Basal and high K +-stimulated efflux of endogenous ACh from slices of brain was measured to evaluate the cholinomimetic effect of 9-amino-2,3,5,6,7,8-hexahydro-1H-cyclopenta[b] quinoline monohydrate HC1 (NIK-247) on the central nervous system. The drug NIK-247 dose-dependently accelerated the efflux of ACh from slices of striatum. The maximum increase produced by 1.0 × 10 −4 M of NIK-247 was 329% in basal and 1332% in 30 mM K +-stimulated efflux. This drug was nearly twice as potent as THA (9-amino-l,2,3,4-tetrahydroacridine HC1) but had the same potency as physostigmine, in enhancing basal efflux, although there was no significant difference between the efficacy of these drugs in enhancing the K +-stimulated efflux.
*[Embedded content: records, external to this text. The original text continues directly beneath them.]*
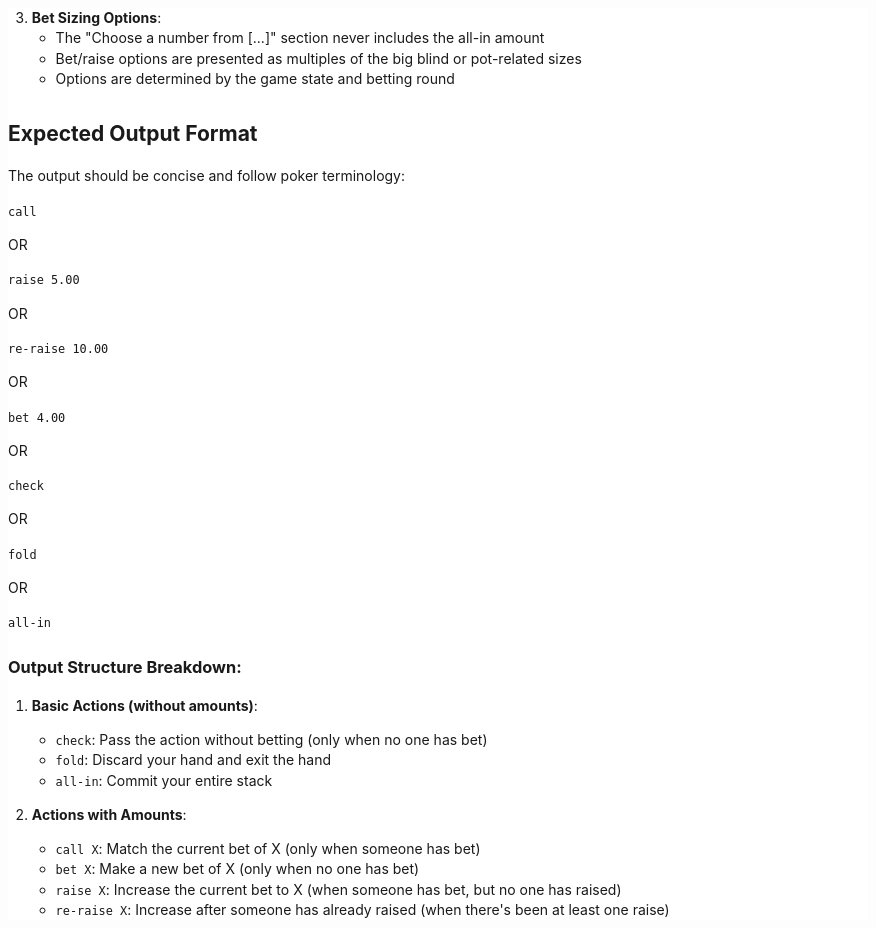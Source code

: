 3. **Bet Sizing Options**:
   - The "Choose a number from [...]" section never includes the all-in amount
   - Bet/raise options are presented as multiples of the big blind or pot-related sizes
   - Options are determined by the game state and betting round

## Expected Output Format

The output should be concise and follow poker terminology:

```
call
```

OR

```
raise 5.00
```

OR

```
re-raise 10.00
```

OR

```
bet 4.00
```

OR

```
check
```

OR

```
fold
```

OR

```
all-in
```

### Output Structure Breakdown:

1. **Basic Actions (without amounts)**:

   - `check`: Pass the action without betting (only when no one has bet)
   - `fold`: Discard your hand and exit the hand
   - `all-in`: Commit your entire stack

2. **Actions with Amounts**:
   - `call X`: Match the current bet of X (only when someone has bet)
   - `bet X`: Make a new bet of X (only when no one has bet)
   - `raise X`: Increase the current bet to X (when someone has bet, but no one has raised)
   - `re-raise X`: Increase after someone has already raised (when there's been at least one raise)
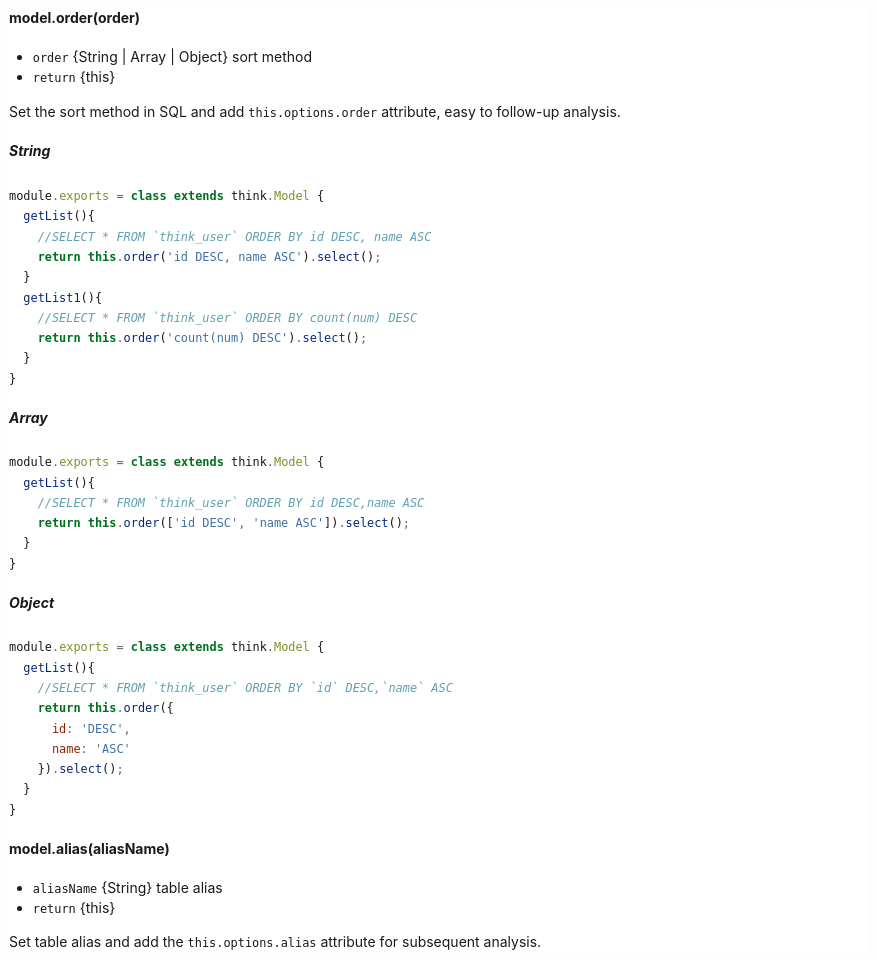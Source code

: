 #### model.order(order)

* `order` {String | Array | Object} sort method
* `return` {this}

Set the sort method in SQL and add `this.options.order` attribute, easy to follow-up analysis.

##### String

```js
module.exports = class extends think.Model {
  getList(){
    //SELECT * FROM `think_user` ORDER BY id DESC, name ASC
    return this.order('id DESC, name ASC').select();
  }
  getList1(){
    //SELECT * FROM `think_user` ORDER BY count(num) DESC
    return this.order('count(num) DESC').select();
  }
}
```



##### Array

```js
module.exports = class extends think.Model {
  getList(){
    //SELECT * FROM `think_user` ORDER BY id DESC,name ASC
    return this.order(['id DESC', 'name ASC']).select();
  }
}
```

##### Object

```js
module.exports = class extends think.Model {
  getList(){
    //SELECT * FROM `think_user` ORDER BY `id` DESC,`name` ASC
    return this.order({
      id: 'DESC',
      name: 'ASC'
    }).select();
  }
}
```


#### model.alias(aliasName)

* `aliasName` {String} table alias
* `return` {this}

Set table alias and add the `this.options.alias` attribute for subsequent analysis.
Both basal and 50 mM K +-stimulated efflux of ACh were increased by NIK-247, not only from the striatum but also from slices of frontal cortex and hippocampus. The activity was more effective in the striatum than in other tissues, and more effective on K +-stimulated than on basal efflux, regardless of the region of the brain. These effects of NIK-247 may be a result mainly of its inhibition of cholinesterase and its other biological characteristics, such as K + channel blockade, capable of modulating release of ACh, may not be of major importance.